All you need to know about Exploratory Data Analysis

Ved Panse • 17 May, 2022

In this documentation, we will be covering how to perform an Exploratory Data Analysis (EDA). EDA is the analysis of data for predicting a future outcome. It is critical for companies as they can almost foresee their future sales and take the necessary actions.

What to use?

We will be using Python in this documentation. Python is not the only way to carry out an Exploratory Data Analysis. It just helps us to visualize CSVs interactively. You can use Microsoft Excel or any other spreadsheet application as well.

Importing modules

We will start by importing plotly. Plotly is a popular Python library used for visualizing.

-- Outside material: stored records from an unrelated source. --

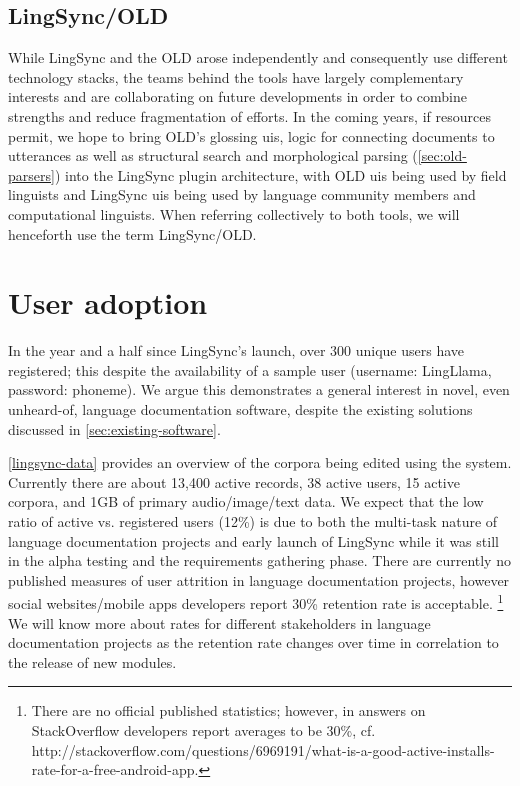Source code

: \documentclass[11pt]{article}
\begin{document}
\subsection{LingSync/OLD}

While LingSync and the OLD arose independently and consequently use different
technology stacks, the teams behind the tools have largely complementary
interests and are collaborating on future developments in order to combine
strengths and reduce fragmentation of efforts. In the coming years, if resources
permit, we hope to bring OLD's glossing \glspl{ui}, logic for connecting
documents to utterances as well as structural search and morphological parsing
(\autoref{sec:old-parsers}) into the LingSync plugin architecture, with OLD
\glspl{ui} being used by field linguists and LingSync \glspl{ui} being used by
language community members and computational linguists. When referring
collectively to both tools, we will henceforth use the term LingSync/OLD.


\section{User adoption}

In the year and a half since LingSync's launch, over 300 unique users have
registered; this despite the availability of a sample user (username:
LingLlama, password: phoneme). We argue this demonstrates a general interest in
novel, even unheard-of, language documentation software, despite the existing
solutions discussed in \autoref{sec:existing-software}.

\autoref{lingsync-data} provides an overview of the corpora being edited using
the system. Currently there are about 13,400 active records, 38 active users,
15 active corpora, and 1GB of primary audio/image/text data. We expect that the
low ratio of active vs. registered users (12\%) is due to both the multi-task
nature of language documentation projects and early launch of LingSync while it
was still in the alpha testing and the requirements gathering phase.  There are currently no published measures of user
attrition in language documentation projects, however social websites/mobile
apps  developers report 30\% retention rate is acceptable.%
\footnote{There are no official published statistics; however, in answers on
    StackOverflow developers report averages to be 30\%, cf.
http://stackoverflow.com/questions/6969191/what-is-a-good-active-installs-rate-for-a-free-android-app.}
We will
know more about rates for different stakeholders in language documentation projects as the retention rate changes over time  in correlation to the
release of new modules.
\end{document}
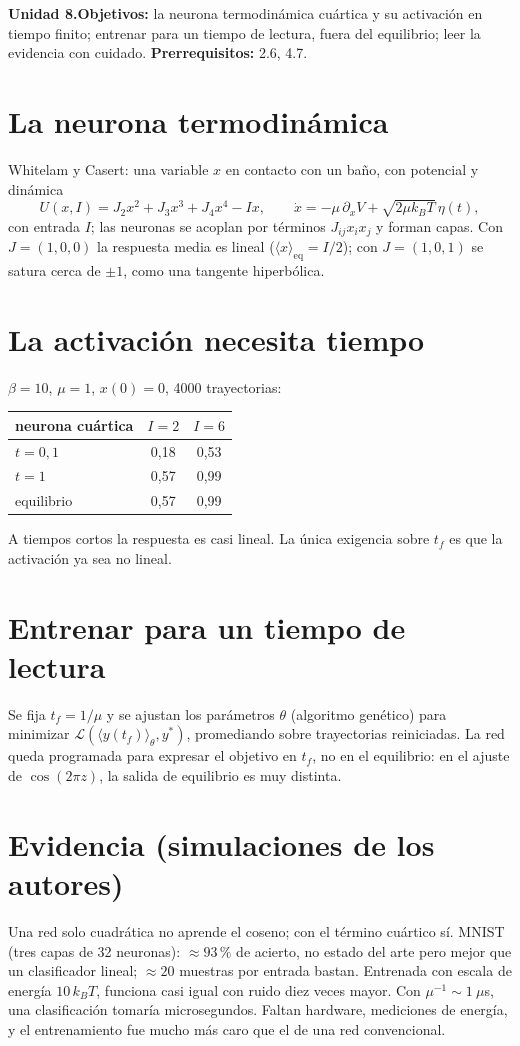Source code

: \documentclass[11pt,a4paper]{article}
\begin{document}

\noindent\textbf{Unidad 8.}\quad\textbf{Objetivos:} la neurona termodinámica cuártica y su activación en tiempo finito; entrenar para un tiempo de lectura,
fuera del equilibrio; leer la evidencia con cuidado.
\textbf{Prerrequisitos:} 2.6, 4.7.

\section{La neurona termodinámica}
Whitelam y Casert: una variable $x$ en contacto con un baño, con potencial y dinámica
\[U(x,I)=J_2x^2+J_3x^3+J_4x^4-Ix,\qquad\dot x=-\mu\,\partial_xV+\sqrt{2\mu k_BT}\,\eta(t),\]
con entrada $I$; las neuronas se acoplan por términos $J_{ij}x_ix_j$ y forman capas. Con $J=(1,0,0)$ la respuesta media es lineal ($\langle x\rangle_{\text{eq}}=I/2$);
con $J=(1,0,1)$ se satura cerca de $\pm1$, como una tangente hiperbólica.

\section{La activación necesita tiempo \evS}
$\beta=10$, $\mu=1$, $x(0)=0$, 4000 trayectorias:
\begin{center}\begin{tabular}{lcc}\toprule
neurona cuártica & $I=2$ & $I=6$\\\midrule
$t=0{,}1$ & 0,18 & 0,53\\
$t=1$ & 0,57 & 0,99\\
equilibrio & 0,57 & 0,99\\\bottomrule\end{tabular}\end{center}
A tiempos cortos la respuesta es casi lineal. La única exigencia sobre $t_f$ es que la activación ya sea no lineal.

\section{Entrenar para un tiempo de lectura}
Se fija $t_f=1/\mu$ y se ajustan los parámetros $\theta$ (algoritmo genético) para minimizar $\mathcal L(\langle y(t_f)\rangle_\theta,y^\ast)$, promediando sobre trayectorias
reiniciadas. La red queda programada para expresar el objetivo en $t_f$, no en el equilibrio: en el ajuste de $\cos(2\pi z)$, la salida de equilibrio es muy distinta.

\section{Evidencia (simulaciones de los autores)}
Una red solo cuadrática no aprende el coseno; con el término cuártico sí. MNIST (tres capas de 32 neuronas): $\approx93\,\%$ de acierto, no estado del arte pero mejor
que un clasificador lineal; $\approx20$ muestras por entrada bastan. Entrenada con escala de energía $10\,k_BT$, funciona casi igual con ruido diez veces mayor.
Con $\mu^{-1}\sim1\ \mu$s, una clasificación tomaría microsegundos. Faltan hardware, mediciones de energía, y el entrenamiento fue mucho más caro que el de una red
convencional.
\end{document}
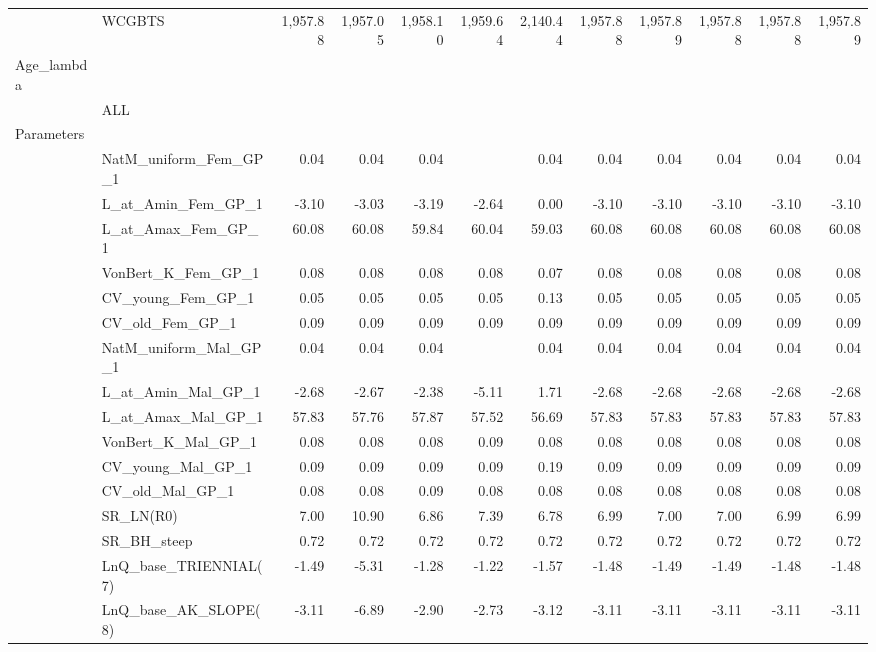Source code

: \documentclass[
]{scrartcl}
\begin{document}
\begin{landscape}
\begin{longtable}{llrrrrrrrrrr}
 & WCGBTS & 1,957.88 & 1,957.05 & 1,958.10 & 1,959.64 & 2,140.44 & 1,957.88 & 1,957.89 & 1,957.88 & 1,957.88 & 1,957.89 \\ 
Age\_lambda &  &  &  &  &  &  &  &  &  &  &  \\ 
 & ALL &  &  &  &  &  &  &  &  &  &  \\ 
Parameters &  &  &  &  &  &  &  &  &  &  &  \\ 
 & NatM\_uniform\_Fem\_GP\_1 & 0.04 & 0.04 & 0.04 &  & 0.04 & 0.04 & 0.04 & 0.04 & 0.04 & 0.04 \\ 
 & L\_at\_Amin\_Fem\_GP\_1 & -3.10 & -3.03 & -3.19 & -2.64 & 0.00 & -3.10 & -3.10 & -3.10 & -3.10 & -3.10 \\ 
 & L\_at\_Amax\_Fem\_GP\_1 & 60.08 & 60.08 & 59.84 & 60.04 & 59.03 & 60.08 & 60.08 & 60.08 & 60.08 & 60.08 \\ 
 & VonBert\_K\_Fem\_GP\_1 & 0.08 & 0.08 & 0.08 & 0.08 & 0.07 & 0.08 & 0.08 & 0.08 & 0.08 & 0.08 \\ 
 & CV\_young\_Fem\_GP\_1 & 0.05 & 0.05 & 0.05 & 0.05 & 0.13 & 0.05 & 0.05 & 0.05 & 0.05 & 0.05 \\ 
 & CV\_old\_Fem\_GP\_1 & 0.09 & 0.09 & 0.09 & 0.09 & 0.09 & 0.09 & 0.09 & 0.09 & 0.09 & 0.09 \\ 
 & NatM\_uniform\_Mal\_GP\_1 & 0.04 & 0.04 & 0.04 &  & 0.04 & 0.04 & 0.04 & 0.04 & 0.04 & 0.04 \\ 
 & L\_at\_Amin\_Mal\_GP\_1 & -2.68 & -2.67 & -2.38 & -5.11 & 1.71 & -2.68 & -2.68 & -2.68 & -2.68 & -2.68 \\ 
 & L\_at\_Amax\_Mal\_GP\_1 & 57.83 & 57.76 & 57.87 & 57.52 & 56.69 & 57.83 & 57.83 & 57.83 & 57.83 & 57.83 \\ 
 & VonBert\_K\_Mal\_GP\_1 & 0.08 & 0.08 & 0.08 & 0.09 & 0.08 & 0.08 & 0.08 & 0.08 & 0.08 & 0.08 \\ 
 & CV\_young\_Mal\_GP\_1 & 0.09 & 0.09 & 0.09 & 0.09 & 0.19 & 0.09 & 0.09 & 0.09 & 0.09 & 0.09 \\ 
 & CV\_old\_Mal\_GP\_1 & 0.08 & 0.08 & 0.09 & 0.08 & 0.08 & 0.08 & 0.08 & 0.08 & 0.08 & 0.08 \\ 
 & SR\_LN(R0) & 7.00 & 10.90 & 6.86 & 7.39 & 6.78 & 6.99 & 7.00 & 7.00 & 6.99 & 6.99 \\ 
 & SR\_BH\_steep & 0.72 & 0.72 & 0.72 & 0.72 & 0.72 & 0.72 & 0.72 & 0.72 & 0.72 & 0.72 \\ 
 & LnQ\_base\_TRIENNIAL(7) & -1.49 & -5.31 & -1.28 & -1.22 & -1.57 & -1.48 & -1.49 & -1.49 & -1.48 & -1.48 \\ 
 & LnQ\_base\_AK\_SLOPE(8) & -3.11 & -6.89 & -2.90 & -2.73 & -3.12 & -3.11 & -3.11 & -3.11 & -3.11 & -3.11 \\ 

\end{longtable}
\end{landscape}
\end{document}
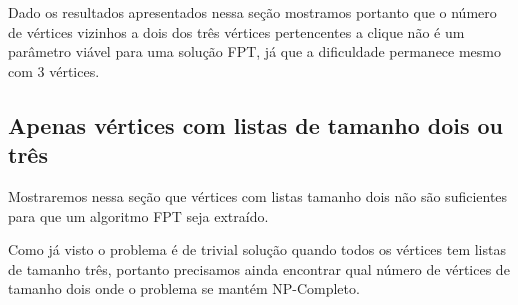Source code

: Dado os resultados apresentados nessa seção mostramos portanto que o número de vértices vizinhos a dois dos três vértices pertencentes a clique não é um parâmetro viável para uma solução FPT, já que a dificuldade permanece mesmo com 3 vértices.
  
\subsection{Apenas vértices com listas de tamanho dois ou três}

Mostraremos nessa seção que vértices com listas tamanho dois não são suficientes para que um algoritmo FPT seja extraído.

Como já visto o problema é de trivial solução quando todos os vértices tem listas de tamanho três, portanto precisamos ainda encontrar qual número de vértices de tamanho dois onde o problema se mantém NP-Completo.

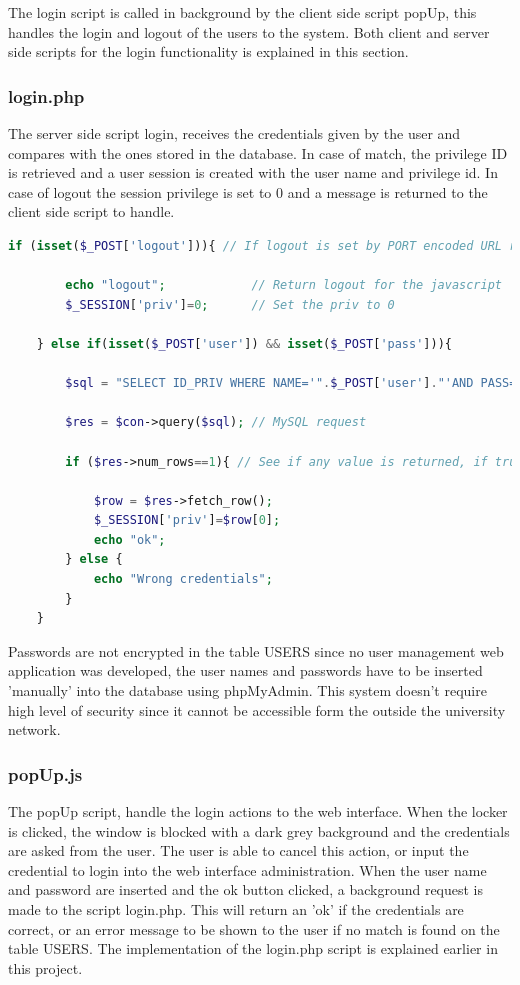 The login script is called in background by the client side script popUp, this handles the login and logout of the users to the system. Both client and server side scripts for the login functionality is explained in this section.

\subsubsection{login.php}The server side script login, receives the credentials given by the user and compares with the ones stored in the database. In case of match, the privilege ID is retrieved and a user session is created with the user name and privilege id. In case of logout the session privilege is set to 0 and a message is returned to the client side script to handle.
\begin{lstlisting}[language=php]
	if (isset($_POST['logout'])){ // If logout is set by PORT encoded URL request
		
		echo "logout";			  // Return logout for the javascript
		$_SESSION['priv']=0;	  // Set the priv to 0
		
	} else if(isset($_POST['user']) && isset($_POST['pass'])){
		
		$sql = "SELECT ID_PRIV WHERE NAME='".$_POST['user']."'AND PASS='".$_POST['pass']."'"; // SQL statment contruction (No encryption in password)
		
		$res = $con->query($sql); // MySQL request

		if ($res->num_rows==1){ // See if any value is returned, if true assign privelege to session priv.
			
			$row = $res->fetch_row();	
			$_SESSION['priv']=$row[0];
			echo "ok";
		} else {
			echo "Wrong credentials";
		}
	}
\end{lstlisting}

Passwords are not encrypted in the table USERS since no user management web application was developed, the user names and passwords have to be inserted 'manually' into the database using phpMyAdmin. This system doesn't require high level of security since it cannot be accessible form the outside the university network.

\subsubsection{popUp.js}
The popUp script, handle the login actions to the web interface. When the locker is clicked, the window is blocked with a dark grey background and the credentials are asked from the user. The user is able to cancel this action, or input the credential to login into the web interface administration. When the user name and password are inserted and the ok button clicked, a background request is made to the script login.php. This will return an 'ok' if the credentials are correct, or an error message to be shown to the user if no match is found on the table USERS. The implementation of the login.php script is explained earlier in this project.

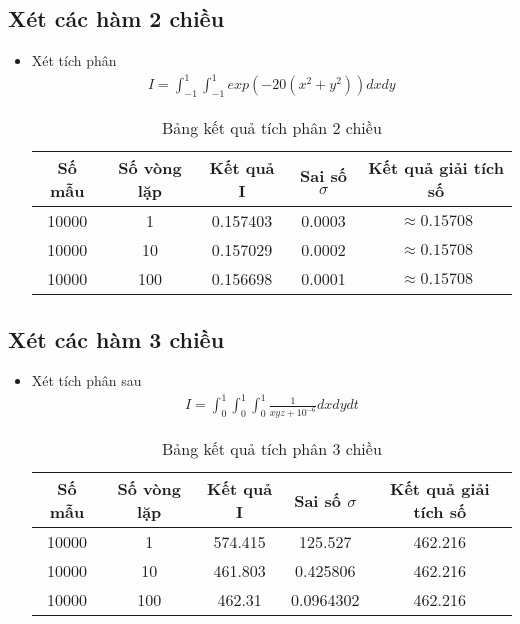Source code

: \subsection{Xét các hàm 2 chiều}\label{subsec:3.2.2}
\begin{itemize}
    \item Xét tích phân 
    \begin{align}
        I=\int_{-1}^{1}\int_{-1}^{1} {exp(-20(x^2+y^2))}dxdy
    \end{align}
    
    \begin{table}[H]
        \centering
        \begin{tabular}{ |c|c|c|c|c| }
         \hline
         \multicolumn{1}{|c}{Số mẫu} & \multicolumn{1}{|c|}{Số vòng lặp} & \multicolumn{1}{|c|}{Kết quả I} & \multicolumn{1}{|c|}{Sai số $\sigma$} & \multicolumn{1}{|c|}{Kết quả giải tích số} \\
         \hline
         10000 & 1  & 0.157403  & 0.0003 & $\approx 0.15708$ \\
         \hline
         10000 & 10  &  0.157029 & 0.0002 & $\approx 0.15708$ \\
         \hline
         10000 & 100  & 0.156698 & 0.0001 & $\approx 0.15708$ \\
         \hline
        \end{tabular}
        \caption{Bảng kết quả tích phân 2 chiều}
        \label{2d_xy}
       \end{table}
    
    

\end{itemize}

\subsection{Xét các hàm 3 chiều}\label{subsec:3.2.3}
\begin{itemize}
    \item Xét tích phân sau 
    \begin{align}
        I=\int_{0}^{1}\int_{0}^{1} \int_{0}^{1} {\frac{1}{xyz+10^{-6}}}dxdydt
    \end{align}
    \begin{table}[H]
        \centering
        \begin{tabular}{ |c|c|c|c|c| }
         \hline
         \multicolumn{1}{|c}{Số mẫu} & \multicolumn{1}{|c|}{Số vòng lặp} & \multicolumn{1}{|c|}{Kết quả I} & \multicolumn{1}{|c|}{Sai số $\sigma$} & \multicolumn{1}{|c|}{Kết quả giải tích số} \\
         \hline
         10000 & 1  & 574.415  & 125.527 & 462.216 \\
         \hline
         10000 & 10  & 461.803  & 0.425806 & 462.216 \\
         \hline
         10000 & 100  & 462.31 & 0.0964302 & 462.216 \\
         \hline
        \end{tabular}
        \caption{Bảng kết quả tích phân 3 chiều}
        \label{3d_xyz}
       \end{table}
\end{itemize}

import plotly.express as px

Line Graphs

Line modeling is one of the most basic models. It compares the growth rate of features. What are features?
Suppose you want to compare the stock prices of several companies. You are more likely to use a line graph to compare the growth rate. Here, the stock prices are the features.


Let's start plotting using Python.

We have to start by uploading a dataset first. Fortunately, plotly has some inbuilt sets for us. Let us import the stocks dataset, that contains details about the stock prices of several major companies.

df_stocks = px.data.stocks()

If you print df_stocks, you will see the features (headings of columns). You can use these features to plot your graphs. Let's plot a date VS price graph for Google (GOOG in the data frame).

graph = px.line(df_stocks, x="date", y="GOOG", labels={"x": "Date", "y": "Price"})
# labels are the titles for respective axes.

graph.show()

You can print the date VS price graph for multiple companies.

graph = px.line(df_stocks, x="date", y=["GOOG", "AAPL", "AMZN", "FB", "NFLX", "MSFT"], labels={ "x": "Date", "y": "Company stocks"})

graph.show()
Analyzing the graph

Now, it is time for the most important job: analyzing data. Just observe trends and try to identify the reasons behind those trends. This analysis should also provide a valuable insight that can help us predict a future outcome. Try changing the features that the coordinate axes represent to improve your computation.


Try to include many spectacular details to create a successful EDA. All the best!